Under current law, the period of driver’s license suspension for first time drunk driving offenders is based on the offender’s blood alcohol concentration (BAC). If the offender’s BAC is 0.08 percent or higher but less than 0.10 percent, the driver’s license is suspended for three months. If the offender’s BAC is 0.10 percent or higher, the driver’s license is suspended for seven months to one year. The driver’s license suspension for refusing to submit to a breathalyzer test currently is seven months to one year.
Under the bill, the driver’s license suspension for first time offenders with a blood alcohol concentration of between 0.08 percent and 0.10 would be reduced from three months to 30 days. The minimum seven month driver’s license suspension for first time offenders with a BAC of 0.10 percent or higher would be reduced to 45 days if the BAC is less than 0.15 percent and reduced to 90 days if the BAC is 0.15 percent or more. In addition, the driver’s license suspension for a first time offense of refusing to submit to a breathalyzer test would be reduced from a minimum of seven months to a maximum of one year to 90 days under the bill.
In order to more effectively prevent repeat drunk driving, the bill would make installation of an ignition interlock device (IID) mandatory for first time offenders and would be required during the license suspension, as well as for a specified period following the suspension. For first time offenders whose BAC is 0.08 or higher and less than 0.10 percent, the required period of installation would be three to six months; for a BAC of 0.10 percent or higher but less than 0.15 percent, the installation period would be six months to one year; and for a BAC of 0.15 percent or higher the installation period would be one year to 18 months.

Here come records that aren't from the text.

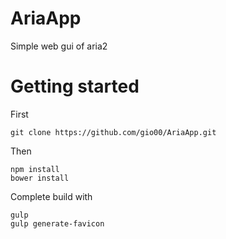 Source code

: # AriaApp

Simple web gui of aria2

# Getting started

First
```
git clone https://github.com/gio00/AriaApp.git
```

Then
```
npm install
bower install
```

Complete build with
```
gulp 
gulp generate-favicon
```

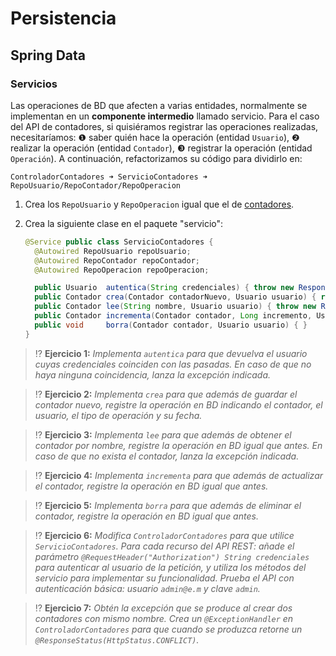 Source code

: # Persistencia
## Spring Data
### Servicios

Las operaciones de BD que afecten a varias entidades, normalmente se implementan en un **componente intermedio** llamado servicio. Para el caso del API de contadores, si quisiéramos registrar las operaciones realizadas, necesitaríamos: ❶ saber quién hace la operación (entidad `Usuario`), ❷ realizar la operación (entidad `Contador`), ❸ registrar la operación (entidad `Operación`). A continuación, refactorizamos su código para dividirlo en: 

```
ControladorContadores ➜ ServicioContadores ➜ RepoUsuario/RepoContador/RepoOperacion
```

1. Crea los `RepoUsuario` y `RepoOperacion` igual que el de [contadores](spring-data-repositorios.md#crud).

1. Crea la siguiente clase en el paquete "servicio":
   ```java
   @Service public class ServicioContadores {
     @Autowired RepoUsuario repoUsuario;
     @Autowired RepoContador repoContador;
     @Autowired RepoOperacion repoOperacion;

     public Usuario  autentica(String credenciales) { throw new ResponseStatusException(HttpStatus.UNAUTHORIZED); }
     public Contador crea(Contador contadorNuevo, Usuario usuario) { return null; }
     public Contador lee(String nombre, Usuario usuario) { throw new ResponseStatusException(HttpStatus.NOT_FOUND); }
     public Contador incrementa(Contador contador, Long incremento, Usuario usuario) { return null; }
     public void     borra(Contador contador, Usuario usuario) { }
   }
   ```

> ⁉️ **Ejercicio 1:** _Implementa `autentica` para que devuelva el usuario cuyas credenciales coinciden con las pasadas. En caso de que no haya ninguna coincidencia, lanza la excepción indicada._

> ⁉️ **Ejercicio 2:** _Implementa `crea` para que además de guardar el contador nuevo, registre la operación en BD indicando el contador, el usuario, el tipo de operación y su fecha._

> ⁉️ **Ejercicio 3:** _Implementa `lee` para que además de obtener el contador por nombre, registre la operación en BD igual que antes. En caso de que no exista el contador, lanza la excepción indicada._

> ⁉️ **Ejercicio 4:** _Implementa `incrementa` para que además de actualizar el contador, registre la operación en BD igual que antes._

> ⁉️ **Ejercicio 5:** _Implementa `borra` para que además de eliminar el contador, registre la operación en BD igual que antes._

> ⁉️ **Ejercicio 6:** _Modifica `ControladorContadores` para que utilice `ServicioContadores`. Para cada recurso del API REST: añade el parámetro `@RequestHeader("Authorization") String credenciales` para autenticar al usuario de la petición, y utiliza los métodos del servicio para implementar su funcionalidad. Prueba el API con autenticación básica: usuario `admin@e.m` y clave `admin`._

> ⁉️ **Ejercicio 7:** _Obtén la excepción que se produce al crear dos contadores con mismo nombre. Crea un `@ExceptionHandler` en `ControladorContadores` para que cuando se produzca retorne un `@ResponseStatus(HttpStatus.CONFLICT)`._ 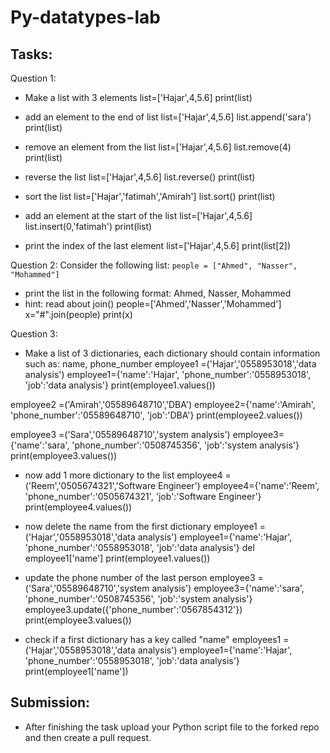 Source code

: # Py-datatypes-lab

## Tasks:

Question 1:
- Make a list with 3 elements
list=['Hajar',4,5.6]
print(list)

- add an element to the end of list
list=['Hajar',4,5.6]
list.append('sara')
print(list)

- remove an element from the list
list=['Hajar',4,5.6]
list.remove(4)
print(list)

- reverse the list
list=['Hajar',4,5.6]
list.reverse()
print(list)

- sort the list 
list=['Hajar','fatimah','Amirah']
list.sort()
print(list)

- add an element at the start of the list
list=['Hajar',4,5.6]
list.insert(0,'fatimah')
print(list)

- print the index of the last element
list=['Hajar',4,5.6]
print(list[2])

Question 2:
Consider the following list: ``` people = ["Ahmed", "Nasser", "Mohammed"] ```
- print the list in the following format: Ahmed, Nasser, Mohammed
- hint: read about join()
people=['Ahmed','Nasser','Mohammed']
x="#".join(people)
print(x)

Question 3:
- Make a list of 3 dictionaries, each dictionary should contain information such as: name, phone_number
employee1 =('Hajar','0558953018','data analysis')
employee1={'name':'Hajar', 'phone_number':'0558953018', 'job':'data analysis'}
print(employee1.values())

employee2 =('Amirah','05589648710','DBA')
employee2={'name':'Amirah', 'phone_number':'05589648710', 'job':'DBA'}
print(employee2.values())

employee3 =('Sara','05589648710','system analysis')
employee3={'name':'sara', 'phone_number':'0508745356', 'job':'system analysis'}
print(employee3.values())

- now add 1 more dictionary to the list 
employee4 =('Reem','0505674321','Software Engineer')
employee4={'name':'Reem', 'phone_number':'0505674321', 'job':'Software Engineer'}
print(employee4.values())

- now delete the name from the first dictionary
employee1 =('Hajar','0558953018','data analysis')
employee1={'name':'Hajar', 'phone_number':'0558953018', 'job':'data analysis'}
del employee1['name']
print(employee1.values())

- update the phone number of the last person
employee3 =('Sara','05589648710','system analysis')
employee3={'name':'sara', 'phone_number':'0508745356', 'job':'system analysis'}
employee3.update({'phone_number':'0567854312'})
print(employee3.values())

- check if a first dictionary has a key called "name" 
employees1 =('Hajar','0558953018','data analysis')
employee1={'name':'Hajar', 'phone_number':'0558953018', 'job':'data analysis'}
print(employee1['name'])


## Submission:

- After finishing the task upload your Python script file to the forked repo and then create a pull request.
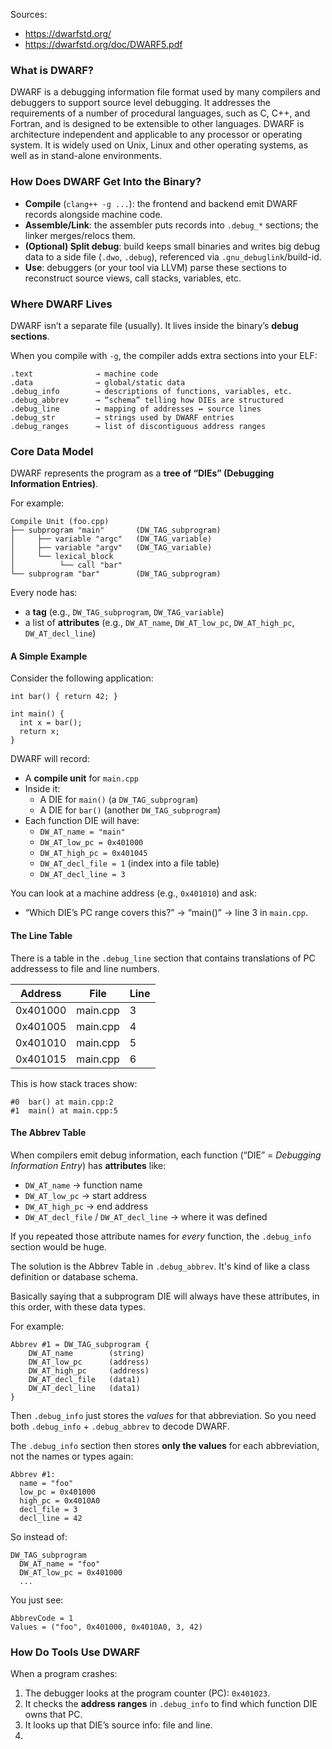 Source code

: 
Sources:
- https://dwarfstd.org/
- https://dwarfstd.org/doc/DWARF5.pdf

### What is DWARF?
DWARF is a debugging information file format used by many compilers and debuggers to support source level debugging. It addresses the requirements of a number of procedural languages, such as C, C++, and Fortran, and is designed to be extensible to other languages. DWARF is architecture independent and applicable to any processor or operating system. It is widely used on Unix, Linux and other operating systems, as well as in stand-alone environments.

### How Does DWARF Get Into the Binary?
- **Compile** (`clang++ -g ...`): the frontend and backend emit DWARF records alongside machine code.
- **Assemble/Link**: the assembler puts records into `.debug_*` sections; the linker merges/relocs them.
- **(Optional) Split debug**: build keeps small binaries and writes big debug data to a side file (`.dwo`, `.debug`), referenced via `.gnu_debuglink`/build-id.
- **Use**: debuggers (or your tool via LLVM) parse these sections to reconstruct source views, call stacks, variables, etc.

### Where DWARF Lives
DWARF isn’t a separate file (usually). It lives inside the binary’s **debug sections**.

When you compile with `-g`, the compiler adds extra sections into your ELF:
```
.text              → machine code
.data              → global/static data
.debug_info        → descriptions of functions, variables, etc.
.debug_abbrev      → “schema” telling how DIEs are structured
.debug_line        → mapping of addresses ↔ source lines
.debug_str         → strings used by DWARF entries
.debug_ranges      → list of discontiguous address ranges
```
### Core Data Model
DWARF represents the program as a **tree of “DIEs” (Debugging Information Entries)**.

For example:
```
Compile Unit (foo.cpp)
├── subprogram "main"       (DW_TAG_subprogram)
│     ├── variable "argc"   (DW_TAG_variable)
│     ├── variable "argv"   (DW_TAG_variable)
│     └── lexical_block
│          └── call "bar"
└── subprogram "bar"        (DW_TAG_subprogram)
```

Every node has:
- a **tag** (e.g., `DW_TAG_subprogram`, `DW_TAG_variable`)
- a list of **attributes** (e.g., `DW_AT_name`, `DW_AT_low_pc`, `DW_AT_high_pc`, `DW_AT_decl_line`)

#### A Simple Example
Consider the following application:
```
int bar() { return 42; }

int main() {
  int x = bar();
  return x;
}
```

DWARF will record:
- A **compile unit** for `main.cpp`
- Inside it:
    - A DIE for `main()` (a `DW_TAG_subprogram`)
    - A DIE for `bar()` (another `DW_TAG_subprogram`)
- Each function DIE will have:
    - `DW_AT_name = "main"`
    - `DW_AT_low_pc = 0x401000`
    - `DW_AT_high_pc = 0x401045`
    - `DW_AT_decl_file = 1` (index into a file table)
    - `DW_AT_decl_line = 3`

You can look at a machine address (e.g., `0x401010`) and ask:  
- “Which DIE’s PC range covers this?” → “main()” → line 3 in `main.cpp`.


#### The Line Table
There is a table in the `.debug_line` section that contains translations of PC addressess to file and line numbers.

| Address  | File     | Line |
| -------- | -------- | ---- |
| 0x401000 | main.cpp | 3    |
| 0x401005 | main.cpp | 4    |
| 0x401010 | main.cpp | 5    |
| 0x401015 | main.cpp | 6    |
This is how stack traces show:
```
#0  bar() at main.cpp:2
#1  main() at main.cpp:5
```

#### The Abbrev Table
When compilers emit debug information, each function (“DIE” = _Debugging Information Entry_) has **attributes** like:
- `DW_AT_name` → function name
- `DW_AT_low_pc` → start address
- `DW_AT_high_pc` → end address
- `DW_AT_decl_file` / `DW_AT_decl_line` → where it was defined

If you repeated those attribute names for _every_ function, the `.debug_info` section would be huge.

The solution is the Abbrev Table in `.debug_abbrev`. It's kind of like a class definition or database schema.

Basically saying that a subprogram DIE will always have these attributes, in this order, with these data types.

For example:
```
Abbrev #1 = DW_TAG_subprogram {
    DW_AT_name        (string)
    DW_AT_low_pc      (address)
    DW_AT_high_pc     (address)
    DW_AT_decl_file   (data1)
    DW_AT_decl_line   (data1)
}
```

Then `.debug_info` just stores the _values_ for that abbreviation. So you need both `.debug_info` + `.debug_abbrev` to decode DWARF.

The `.debug_info` section then stores **only the values** for each abbreviation, not the names or types again:
```
Abbrev #1:
  name = "foo"
  low_pc = 0x401000
  high_pc = 0x4010A0
  decl_file = 3
  decl_line = 42
```

So instead of:
```
DW_TAG_subprogram
  DW_AT_name = "foo"
  DW_AT_low_pc = 0x401000
  ...
```

You just see:
```
AbbrevCode = 1
Values = ("foo", 0x401000, 0x4010A0, 3, 42)
```


### How Do Tools Use DWARF
When a program crashes:
1. The debugger looks at the program counter (PC): `0x401023`.
2. It checks the **address ranges** in `.debug_info` to find which function DIE owns that PC.
3. It looks up that DIE’s source info: file and line.
4.  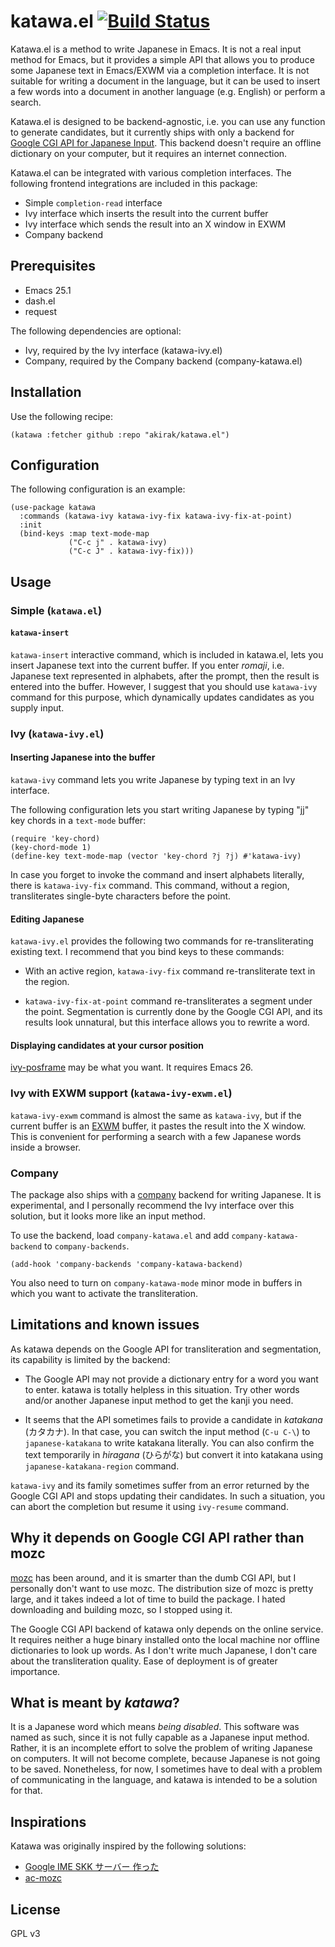 # katawa.el [![Build Status](https://travis-ci.org/akirak/katawa.el.svg?branch=master)](https://travis-ci.org/akirak/katawa.el)

Katawa.el is a method to write Japanese in Emacs. It is not a real
input method for Emacs, but it provides a simple API that allows you to produce some
Japanese text in Emacs/EXWM via a completion interface. It is not suitable for writing a document in the language, but it can be used to insert a few words into a document in another language (e.g. English) or perform a search.

Katawa.el is designed to be backend-agnostic, i.e. you can use any function to generate candidates, but it currently ships with only a backend for [Google CGI API for Japanese Input][google_cgiapi]. This backend doesn't require an offline dictionary on your computer, but it requires an internet connection.

[google_cgiapi]: https://www.google.co.jp/ime/cgiapi.html

Katawa.el can be integrated with various completion interfaces. The following frontend integrations are included in this package:

- Simple `completion-read` interface
- Ivy interface which inserts the result into the current buffer
- Ivy interface which sends the result into an X window in EXWM
- Company backend

## Prerequisites

- Emacs 25.1
- dash.el
- request

The following dependencies are optional:

- Ivy, required by the Ivy interface (katawa-ivy.el)
- Company, required by the Company backend (company-katawa.el)

## Installation

Use the following recipe:

    (katawa :fetcher github :repo "akirak/katawa.el")

## Configuration

The following configuration is an example:

``` emacs-lisp
(use-package katawa
  :commands (katawa-ivy katawa-ivy-fix katawa-ivy-fix-at-point)
  :init
  (bind-keys :map text-mode-map
             ("C-c j" . katawa-ivy)
             ("C-c J" . katawa-ivy-fix)))

```

## Usage

### Simple (`katawa.el`)

#### `katawa-insert`

`katawa-insert` interactive command, which is included in katawa.el, lets you
insert Japanese text into the current buffer. If you enter *romaji*, i.e.
Japanese text represented in alphabets, after the prompt, then the result
is entered into the buffer. However, I suggest that you should use `katawa-ivy`
command for this purpose, which dynamically updates candidates as you supply input.

### Ivy (`katawa-ivy.el`)

#### Inserting Japanese into the buffer

`katawa-ivy` command lets you write Japanese by typing text in an Ivy interface.

The following configuration lets you start writing Japanese by typing "jj"
key chords in a `text-mode` buffer:

``` emacs-lisp
(require 'key-chord)
(key-chord-mode 1)
(define-key text-mode-map (vector 'key-chord ?j ?j) #'katawa-ivy)
```

In case you forget to invoke the command and insert alphabets literally,
there is `katawa-ivy-fix` command. This command, without a region, transliterates
single-byte characters before the point. 

#### Editing Japanese

`katawa-ivy.el` provides the following two commands for re-transliterating
existing text. I recommend that you bind keys to these commands:

- With an active region, `katawa-ivy-fix` command re-transliterate text
  in the region.

- `katawa-ivy-fix-at-point` command re-transliterates a segment under
  the point. Segmentation is currently done by the Google CGI API, and
  its results look unnatural, but this interface allows you to rewrite
  a word.

#### Displaying candidates at your cursor position

[ivy-posframe](https://github.com/tumashu/ivy-posframe) may be what you want.
It requires Emacs 26.

### Ivy with EXWM support (`katawa-ivy-exwm.el`)

`katawa-ivy-exwm` command is almost the same as `katawa-ivy`, but if the current buffer is an [EXWM](https://github.com/ch11ng/exwm/) buffer, it pastes the result into the X window. This is convenient for performing a search with a few Japanese words inside a browser.

### Company

The package also ships with a [company](https://github.com/company-mode/company-mode)
backend for writing Japanese. It is experimental, and I personally recommend
the Ivy interface over this solution, but it looks more like an input method.

To use the backend, load `company-katawa.el` and add `company-katawa-backend`
to `company-backends`.

``` emacs-lisp
(add-hook 'company-backends 'company-katawa-backend)
```

You also need to turn on `company-katawa-mode` minor mode in buffers in which
you want to activate the transliteration. 

## Limitations and known issues

As katawa depends on the Google API for transliteration and segmentation,
its capability is limited by the backend:

- The Google API may not provide a dictionary entry for a word you want to
  enter. katawa is totally helpless in this situation. Try other words and/or
  another Japanese input method to get the kanji you need.

- It seems that the API sometimes fails to provide a candidate in *katakana*
  (カタカナ). In that case, you can switch the input method (`C-u C-\`) to
  `japanese-katakana` to write katakana literally. You can also confirm
  the text temporarily in *hiragana* (ひらがな) but convert it into katakana using
  `japanese-katakana-region` command.
  
`katawa-ivy` and its family sometimes suffer from an error returned by the
Google CGI API and stops updating their candidates. In such a situation, you
can abort the completion but resume it using `ivy-resume` command.

## Why it depends on Google CGI API rather than mozc

[mozc](https://github.com/google/mozc) has been around, and it is smarter than
the dumb CGI API, but I personally don't want to use mozc. The distribution size
of mozc is pretty large, and it takes indeed a lot of time to build the package. 
I hated downloading and building mozc, so I stopped using it.

The Google CGI API backend of katawa only depends on the online service.
It requires neither a huge binary installed onto the local machine nor offline
dictionaries to look up words. As I don't write much Japanese, I don't care
about the transliteration quality. Ease of deployment is of greater importance.

## What is meant by *katawa*?

It is a Japanese word which means *being disabled*. This software was named
as such, since it is not fully capable as a Japanese input method.
Rather, it is an incomplete effort to solve the problem of writing Japanese
on computers. 
It will not become complete, because Japanese is not going to be saved. 
Nonetheless, for now, I sometimes have to deal with a problem of communicating
in the language, and katawa is intended to be a solution for that.

## Inspirations

Katawa was originally inspired by the following solutions:

- [Google IME SKK サーバー 作った](http://blog.sushi.money/entry/20110421/1303274561)
- [ac-mozc](https://github.com/igjit/ac-mozc)

## License

GPL v3
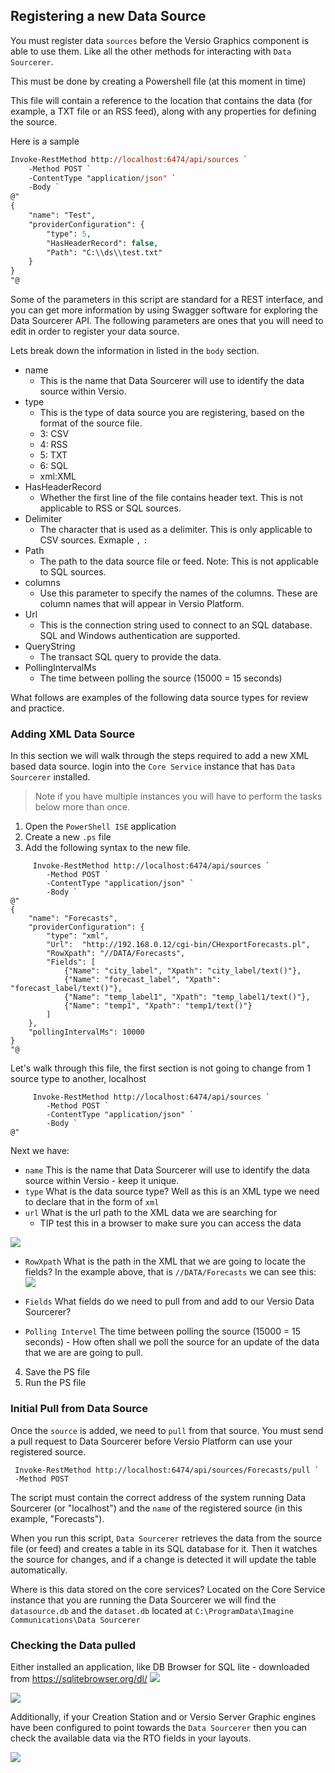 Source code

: <!--
Title : how_data_sourcerer_management
- Created : 2022-06-07
- Updated :
- Author : James Rivers
- Written against (version): 4.6
- Sources : TechGuides, Confluence, Learning
- Author Notes :
- Tags : 
-->

## Registering a new Data Source
You must register data `sources` before the Versio Graphics component is able to use them. Like all the other methods for interacting with `Data Sourcerer`.

This must be done by creating a Powershell file (at this moment in time)

This file will contain a reference to the location that contains the data (for example, a TXT file or an RSS feed), along with any properties for defining the source.

Here is a sample
```ps
Invoke-RestMethod http://localhost:6474/api/sources `
    -Method POST `
    -ContentType "application/json" `
    -Body `
@"
{
    "name": "Test",
    "providerConfiguration": {
        "type": 5,
        "HasHeaderRecord": false,
        "Path": "C:\\ds\\test.txt"
    }
}
"@
```

Some of the parameters in this script are standard for a REST interface, and you can get more information by using Swagger software for exploring the Data Sourcerer API. The following parameters are ones that you will need to edit in order to register your data source. 

Lets break down the information in listed in the `body` section. 

- name 
	- This is the name that Data Sourcerer will use to identify the data source within Versio.
- type 
	- This is the type of data source you are registering, based on the format of the source file. 
	- 3: CSV
	- 4: RSS 
	- 5: TXT 
	- 6: SQL 
	- xml:XML
- HasHeaderRecord 
	- Whether the first line of the file contains header text. This is not applicable to RSS or SQL sources. 
- Delimiter 
	- The character that is used as a delimiter. This is only applicable to CSV sources. Exmaple `,` `:`
- Path 
	- The path to the data source file or feed. Note: This is not applicable to SQL sources. 
- columns 
	- Use this parameter to specify the names of the columns. These are column names that will appear in Versio Platform. 
- Url 
	- This is the connection string used to connect to an SQL database. SQL and Windows authentication are supported. 
- QueryString 
	- The transact SQL query to provide the data. 
- PollingIntervalMs 
	- The time between polling the source (15000 = 15 seconds) 

What follows are examples of the following data source types for review and practice. 

### Adding XML Data Source
In this section we will walk through the steps required to add a new XML based data source. login into the `Core Service` instance that has `Data Sourcerer` installed. 

> Note if you have multiple instances you will have to perform the tasks below more than once. 


1. Open the `PowerShell ISE` application
2. Create a new `.ps` file
3. Add the following syntax to the new file.

```shell
     Invoke-RestMethod http://localhost:6474/api/sources `
        -Method POST `
        -ContentType "application/json" `
        -Body `
@"
{
    "name": "Forecasts",
    "providerConfiguration": {
        "type": "xml",
        "Url":  "http://192.168.0.12/cgi-bin/CHexportForecasts.pl",
        "RowXpath": "//DATA/Forecasts",
        "Fields": [
            {"Name": "city_label", "Xpath": "city_label/text()"},
            {"Name": "forecast_label", "Xpath": "forecast_label/text()"},
            {"Name": "temp_label1", "Xpath": "temp_label1/text()"},
            {"Name": "temp1", "Xpath": "temp1/text()"}
        ]
    },
    "pollingIntervalMs": 10000
}
"@ 
```

Let's walk through this file, the first section is not going to change from 1 source type to another, localhost
```shell
     Invoke-RestMethod http://localhost:6474/api/sources `
        -Method POST `
        -ContentType "application/json" `
        -Body `
@"
```
Next we have: 
 - `name`  This is the name that Data Sourcerer will use to identify the data source within Versio - keep it unique. 
 - `type` What is the data source type? Well as this is an XML type we need to declare that in the form of `xml`
 - `url` What is the url path to the XML data we are searching for
	 - TIP test this in a browser to make sure you can access the data

![](attachments/WFMZ_CS22022-06-08-173733.png)

- `RowXpath` What is the path in the XML that we are going to locate the fields? In the example above, that is `//DATA/Forecasts` we can see this:
![](attachments/Pasted%20image%2020220608174158.png)

- `Fields` What fields do we need to pull from and add to our Versio Data Sourcerer? 

- `Polling Intervel` The time between polling the source (15000 = 15 seconds) - How often shall we poll the source for an update of the data that we are are going to pull. 

4. Save the PS file 
5. Run the PS file

### Initial Pull from Data Source
Once the `source` is added, we need to `pull` from that source. You must send a pull request to Data Sourcerer before Versio Platform can use your registered source.

```shell
 Invoke-RestMethod http://localhost:6474/api/sources/Forecasts/pull `
 -Method POST
```

The script must contain the correct address of the system running Data Sourcerer (or "localhost") and the `name` of the registered source (in this example, "Forecasts"). 

When you run this script, `Data Sourcerer` retrieves the data from the source file (or feed) and creates a table in its SQL database for it. Then it watches the source for changes, and if a change is detected it will update the table automatically.

Where is this data stored on the core services?  Located on the Core Service instance that you are running the Data Sourcerer we will find the `datasource.db` and the `dataset.db` located at `C:\ProgramData\Imagine Communications\Data Sourcerer`

### Checking the Data pulled
Either installed an application, like DB Browser for SQL lite - downloaded from https://sqlitebrowser.org/dl/
![](attachments/Pasted%20image%2020220608175107.png)

![](attachments/Pasted%20image%2020220608175151.png)

Additionally, if your Creation Station and or Versio Server Graphic engines have been configured to  point towards the `Data Sourcerer` then you can check the available data via the RTO fields in your layouts.

![](attachments/Pasted%20image%2020220608175720.png)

Under current law, the installation of an ignition interlock device (IID) is discretionary for first time drunk driving offenders whose BAC is under 0.15 percent; if required by the court, the IID is to be installed in the motor vehicle principally operated by the offender for six months to one year following the license suspension. First time offenders whose BAC is 0.15 percent or higher and first time offenders who refuse to submit to a breathalyzer test are required to install an IID in the motor vehicle they principally operate during the period of suspension, in addition to six months to one year following the suspension.
Drivers with multiple convictions of drunk driving or multiple convictions of refusing a breathalyzer would be required to install an IID on each motor vehicle they own or operate. Under current law, second or subsequent offenders are only required to install an IID on the vehicle principally operated by the offender.
The bill would prohibit a driver from removing an IID on the date of completing the required period of installation unless the driver provides to the New Jersey Motor Vehicle Commission certification from the IID manufacturer that, within the final one-third of the installation period, the following conditions have been met:
– There were no attempts to start the motor vehicle with a BAC of 0.08 percent or higher unless a re-test conducted within five minutes of the initial test indicates a BAC of less than 0.08 percent;
– There were no failures to take or pass a test with a BAC of 0.08 percent or higher unless a re-test conducted within five minutes of the initial test indicates a BAC of less than 0.08 percent.
– The driver complied with all maintenance, repair, calibration, monitoring, or inspection requirements related to the IID.
Upon request, the data from the readings of the IID would be made available to the driver.
Finally, the bill would increase the license suspension for failing to install a required IID from the current one-year suspension to an 18-month suspension.
Lagana noted that about a third of all traffic fatalities in the state are attributable to drunken driving. New Jersey’s total number of fatalities has decreased from 709 in 2006 to 522 in 2015, and the number involving driving while intoxicated has dropped from 220 to 131 over the same period, according to statistics from the State Police.
The measure was approved by the Assembly Judiciary Committee. The bill would take effect four months following enactment and would apply to any offense occurring on or after the effective date.